(Source texts of formatted documents)
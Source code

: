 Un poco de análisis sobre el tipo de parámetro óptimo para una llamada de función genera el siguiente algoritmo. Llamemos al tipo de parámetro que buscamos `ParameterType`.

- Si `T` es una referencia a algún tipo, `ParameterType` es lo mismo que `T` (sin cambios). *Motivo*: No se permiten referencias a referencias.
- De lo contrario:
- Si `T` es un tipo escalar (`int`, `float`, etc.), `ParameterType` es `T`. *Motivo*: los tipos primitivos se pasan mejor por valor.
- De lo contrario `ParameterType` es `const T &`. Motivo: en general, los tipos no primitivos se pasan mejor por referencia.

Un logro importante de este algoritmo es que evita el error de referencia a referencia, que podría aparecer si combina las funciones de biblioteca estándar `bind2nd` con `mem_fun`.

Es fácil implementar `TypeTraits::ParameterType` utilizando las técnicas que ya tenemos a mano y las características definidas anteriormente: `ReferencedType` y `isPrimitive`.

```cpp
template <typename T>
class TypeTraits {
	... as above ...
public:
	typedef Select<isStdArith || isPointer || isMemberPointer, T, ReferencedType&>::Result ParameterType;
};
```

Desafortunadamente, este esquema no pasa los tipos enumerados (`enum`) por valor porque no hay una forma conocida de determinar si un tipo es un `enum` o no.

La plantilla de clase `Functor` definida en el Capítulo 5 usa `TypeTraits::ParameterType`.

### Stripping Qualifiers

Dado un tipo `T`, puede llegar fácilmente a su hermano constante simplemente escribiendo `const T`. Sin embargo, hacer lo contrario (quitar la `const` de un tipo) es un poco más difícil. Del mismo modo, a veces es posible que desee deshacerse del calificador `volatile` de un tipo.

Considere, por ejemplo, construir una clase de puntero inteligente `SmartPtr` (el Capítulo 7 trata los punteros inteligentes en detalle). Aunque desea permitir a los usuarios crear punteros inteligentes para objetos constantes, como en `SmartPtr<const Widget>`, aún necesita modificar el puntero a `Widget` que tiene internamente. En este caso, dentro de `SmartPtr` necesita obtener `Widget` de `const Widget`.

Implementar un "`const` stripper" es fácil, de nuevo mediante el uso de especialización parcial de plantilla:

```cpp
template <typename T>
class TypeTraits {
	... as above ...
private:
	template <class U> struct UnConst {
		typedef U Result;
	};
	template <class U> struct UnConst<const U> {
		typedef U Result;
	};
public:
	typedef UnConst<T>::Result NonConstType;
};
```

### Your assignment:
Please output an exact copy of the lines above, from the opening line of the data down to the line that contains "mejor por valor.".

### Reply to the exercise:
Source code

: Un poco de análisis sobre el tipo de parámetro óptimo para una llamada de función genera el siguiente algoritmo. Llamemos al tipo de parámetro que buscamos `ParameterType`.

- Si `T` es una referencia a algún tipo, `ParameterType` es lo mismo que `T` (sin cambios). *Motivo*: No se permiten referencias a referencias.
- De lo contrario:
- Si `T` es un tipo escalar (`int`, `float`, etc.), `ParameterType` es `T`. *Motivo*: los tipos primitivos se pasan mejor por valor.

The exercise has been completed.